(Your objective)
The data must be transcribed exactly, with no line missing.

(Records provided)
----------------------------------------
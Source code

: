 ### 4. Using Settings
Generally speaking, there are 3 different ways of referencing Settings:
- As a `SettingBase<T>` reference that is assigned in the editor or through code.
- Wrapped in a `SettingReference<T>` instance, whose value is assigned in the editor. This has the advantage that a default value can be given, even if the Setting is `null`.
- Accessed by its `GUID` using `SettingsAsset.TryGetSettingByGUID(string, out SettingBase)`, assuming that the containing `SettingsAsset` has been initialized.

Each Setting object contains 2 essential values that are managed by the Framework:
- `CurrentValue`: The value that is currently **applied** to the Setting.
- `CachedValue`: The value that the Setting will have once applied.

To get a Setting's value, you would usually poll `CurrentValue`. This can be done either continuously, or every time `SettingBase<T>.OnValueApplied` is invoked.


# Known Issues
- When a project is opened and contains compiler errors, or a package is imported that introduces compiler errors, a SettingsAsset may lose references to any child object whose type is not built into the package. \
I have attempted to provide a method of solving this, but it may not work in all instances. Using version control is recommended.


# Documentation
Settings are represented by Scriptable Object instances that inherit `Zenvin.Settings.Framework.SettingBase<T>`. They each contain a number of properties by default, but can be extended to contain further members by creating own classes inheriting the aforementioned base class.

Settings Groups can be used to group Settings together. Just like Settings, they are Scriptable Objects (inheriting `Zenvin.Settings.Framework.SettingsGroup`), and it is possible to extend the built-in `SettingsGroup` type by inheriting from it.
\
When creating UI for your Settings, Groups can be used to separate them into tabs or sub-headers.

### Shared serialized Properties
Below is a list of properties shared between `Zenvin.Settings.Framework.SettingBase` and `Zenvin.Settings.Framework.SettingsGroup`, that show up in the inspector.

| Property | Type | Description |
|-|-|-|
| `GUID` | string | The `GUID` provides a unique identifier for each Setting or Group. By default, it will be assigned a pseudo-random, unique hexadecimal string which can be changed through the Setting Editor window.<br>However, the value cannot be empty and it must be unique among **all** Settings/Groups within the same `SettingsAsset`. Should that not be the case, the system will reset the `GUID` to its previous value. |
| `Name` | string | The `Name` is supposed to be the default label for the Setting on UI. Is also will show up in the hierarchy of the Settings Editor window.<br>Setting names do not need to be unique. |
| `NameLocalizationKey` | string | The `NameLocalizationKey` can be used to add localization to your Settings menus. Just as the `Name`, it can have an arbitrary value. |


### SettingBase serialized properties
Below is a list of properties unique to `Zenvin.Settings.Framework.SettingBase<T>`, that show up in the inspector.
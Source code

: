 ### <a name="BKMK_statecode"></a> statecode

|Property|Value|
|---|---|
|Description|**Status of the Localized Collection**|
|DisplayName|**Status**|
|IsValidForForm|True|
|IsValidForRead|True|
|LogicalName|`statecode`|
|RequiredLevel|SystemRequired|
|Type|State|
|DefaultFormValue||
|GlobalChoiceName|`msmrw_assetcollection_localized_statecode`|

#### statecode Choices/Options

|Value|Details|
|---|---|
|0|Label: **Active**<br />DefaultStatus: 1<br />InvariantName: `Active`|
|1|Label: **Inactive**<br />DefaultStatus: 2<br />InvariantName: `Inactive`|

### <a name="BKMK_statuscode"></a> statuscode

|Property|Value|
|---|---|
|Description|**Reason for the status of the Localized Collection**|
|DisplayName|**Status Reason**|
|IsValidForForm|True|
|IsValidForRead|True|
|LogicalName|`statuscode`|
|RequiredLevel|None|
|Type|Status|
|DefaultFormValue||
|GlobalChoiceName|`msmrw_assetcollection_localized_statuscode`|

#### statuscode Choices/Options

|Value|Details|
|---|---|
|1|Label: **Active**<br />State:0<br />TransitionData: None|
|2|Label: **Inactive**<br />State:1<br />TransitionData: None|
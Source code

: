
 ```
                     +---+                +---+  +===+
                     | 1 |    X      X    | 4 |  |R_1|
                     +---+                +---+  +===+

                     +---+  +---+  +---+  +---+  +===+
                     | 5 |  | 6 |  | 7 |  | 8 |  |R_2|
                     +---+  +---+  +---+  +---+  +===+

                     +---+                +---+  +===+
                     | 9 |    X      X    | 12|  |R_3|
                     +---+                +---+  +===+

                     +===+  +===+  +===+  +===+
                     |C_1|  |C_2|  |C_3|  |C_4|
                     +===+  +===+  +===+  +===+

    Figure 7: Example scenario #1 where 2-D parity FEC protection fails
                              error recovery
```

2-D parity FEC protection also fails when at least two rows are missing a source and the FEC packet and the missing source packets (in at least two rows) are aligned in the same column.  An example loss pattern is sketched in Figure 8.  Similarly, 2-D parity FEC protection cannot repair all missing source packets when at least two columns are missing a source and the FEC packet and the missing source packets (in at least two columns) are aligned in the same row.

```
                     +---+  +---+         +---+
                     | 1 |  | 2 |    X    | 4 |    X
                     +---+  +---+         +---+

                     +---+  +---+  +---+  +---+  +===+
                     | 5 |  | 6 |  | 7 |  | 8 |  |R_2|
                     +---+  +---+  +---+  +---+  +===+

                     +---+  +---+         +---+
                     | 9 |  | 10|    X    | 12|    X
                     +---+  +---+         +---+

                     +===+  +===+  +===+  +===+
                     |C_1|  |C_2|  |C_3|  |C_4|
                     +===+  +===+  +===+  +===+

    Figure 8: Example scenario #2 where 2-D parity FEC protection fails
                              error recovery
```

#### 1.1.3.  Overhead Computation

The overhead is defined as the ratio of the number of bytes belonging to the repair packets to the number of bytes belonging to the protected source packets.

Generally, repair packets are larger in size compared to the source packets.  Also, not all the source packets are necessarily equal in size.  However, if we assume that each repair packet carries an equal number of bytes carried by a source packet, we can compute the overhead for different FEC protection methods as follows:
----------------------------------------
(Reply)
Source code

: ### 4. Using Settings
Generally speaking, there are 3 different ways of referencing Settings:
- As a `SettingBase<T>` reference that is assigned in the editor or through code.
- Wrapped in a `SettingReference<T>` instance, whose value is assigned in the editor. This has the advantage that a default value can be given, even if the Setting is `null`.
- Accessed by its `GUID` using `SettingsAsset.TryGetSettingByGUID(string, out SettingBase)`, assuming that the containing `SettingsAsset` has been initialized.

Each Setting object contains 2 essential values that are managed by the Framework:
- `CurrentValue`: The value that is currently **applied** to the Setting.
- `CachedValue`: The value that the Setting will have once applied.

To get a Setting's value, you would usually poll `CurrentValue`. This can be done either continuously, or every time `SettingBase<T>.OnValueApplied` is invoked.


# Known Issues
- When a project is opened and contains compiler errors, or a package is imported that introduces compiler errors, a SettingsAsset may lose references to any child object whose type is not built into the package. \
I have attempted to provide a method of solving this, but it may not work in all instances. Using version control is recommended.


# Documentation
Settings are represented by Scriptable Object instances that inherit `Zenvin.Settings.Framework.SettingBase<T>`. They each contain a number of properties by default, but can be extended to contain further members by creating own classes inheriting the aforementioned base class.

Settings Groups can be used to group Settings together. Just like Settings, they are Scriptable Objects (inheriting `Zenvin.Settings.Framework.SettingsGroup`), and it is possible to extend the built-in `SettingsGroup` type by inheriting from it.
\
When creating UI for your Settings, Groups can be used to separate them into tabs or sub-headers.

### Shared serialized Properties
Below is a list of properties shared between `Zenvin.Settings.Framework.SettingBase` and `Zenvin.Settings.Framework.SettingsGroup`, that show up in the inspector.

| Property | Type | Description |
|-|-|-|
| `GUID` | string | The `GUID` provides a unique identifier for each Setting or Group. By default, it will be assigned a pseudo-random, unique hexadecimal string which can be changed through the Setting Editor window.<br>However, the value cannot be empty and it must be unique among **all** Settings/Groups within the same `SettingsAsset`. Should that not be the case, the system will reset the `GUID` to its previous value. |
| `Name` | string | The `Name` is supposed to be the default label for the Setting on UI. Is also will show up in the hierarchy of the Settings Editor window.<br>Setting names do not need to be unique. |
| `NameLocalizationKey` | string | The `NameLocalizationKey` can be used to add localization to your Settings menus. Just as the `Name`, it can have an arbitrary value. |


### SettingBase serialized properties
Below is a list of properties unique to `Zenvin.Settings.Framework.SettingBase<T>`, that show up in the inspector.
Source code

: ### <a name="BKMK_statecode"></a> statecode

|Property|Value|
|---|---|
|Description|**Status of the Localized Collection**|
|DisplayName|**Status**|
|IsValidForForm|True|
|IsValidForRead|True|
|LogicalName|`statecode`|
|RequiredLevel|SystemRequired|
|Type|State|
|DefaultFormValue||
|GlobalChoiceName|`msmrw_assetcollection_localized_statecode`|

#### statecode Choices/Options

|Value|Details|
|---|---|
|0|Label: **Active**<br />DefaultStatus: 1<br />InvariantName: `Active`|
|1|Label: **Inactive**<br />DefaultStatus: 2<br />InvariantName: `Inactive`|

### <a name="BKMK_statuscode"></a> statuscode

|Property|Value|
|---|---|
|Description|**Reason for the status of the Localized Collection**|
|DisplayName|**Status Reason**|
|IsValidForForm|True|
|IsValidForRead|True|
|LogicalName|`statuscode`|
|RequiredLevel|None|
|Type|Status|
|DefaultFormValue||
|GlobalChoiceName|`msmrw_assetcollection_localized_statuscode`|

#### statuscode Choices/Options

|Value|Details|
|---|---|
|1|Label: **Active**<br />State:0<br />TransitionData: None|
|2|Label: **Inactive**<br />State:1<br />TransitionData: None|
Source code

:
 ```
                     +---+                +---+  +===+
                     | 1 |    X      X    | 4 |  |R_1|
                     +---+                +---+  +===+

                     +---+  +---+  +---+  +---+  +===+
                     | 5 |  | 6 |  | 7 |  | 8 |  |R_2|
                     +---+  +---+  +---+  +---+  +===+

                     +---+                +---+  +===+
                     | 9 |    X      X    | 12|  |R_3|
                     +---+                +---+  +===+

                     +===+  +===+  +===+  +===+
                     |C_1|  |C_2|  |C_3|  |C_4|
                     +===+  +===+  +===+  +===+

    Figure 7: Example scenario #1 where 2-D parity FEC protection fails
                              error recovery
```

2-D parity FEC protection also fails when at least two rows are missing a source and the FEC packet and the missing source packets (in at least two rows) are aligned in the same column.  An example loss pattern is sketched in Figure 8.  Similarly, 2-D parity FEC protection cannot repair all missing source packets when at least two columns are missing a source and the FEC packet and the missing source packets (in at least two columns) are aligned in the same row.

```
                     +---+  +---+         +---+
                     | 1 |  | 2 |    X    | 4 |    X
                     +---+  +---+         +---+

                     +---+  +---+  +---+  +---+  +===+
                     | 5 |  | 6 |  | 7 |  | 8 |  |R_2|
                     +---+  +---+  +---+  +---+  +===+

                     +---+  +---+         +---+
                     | 9 |  | 10|    X    | 12|    X
                     +---+  +---+         +---+

                     +===+  +===+  +===+  +===+
                     |C_1|  |C_2|  |C_3|  |C_4|
                     +===+  +===+  +===+  +===+

    Figure 8: Example scenario #2 where 2-D parity FEC protection fails
                              error recovery
```

#### 1.1.3.  Overhead Computation

The overhead is defined as the ratio of the number of bytes belonging to the repair packets to the number of bytes belonging to the protected source packets.

Generally, repair packets are larger in size compared to the source packets.  Also, not all the source packets are necessarily equal in size.  However, if we assume that each repair packet carries an equal number of bytes carried by a source packet, we can compute the overhead for different FEC protection methods as follows:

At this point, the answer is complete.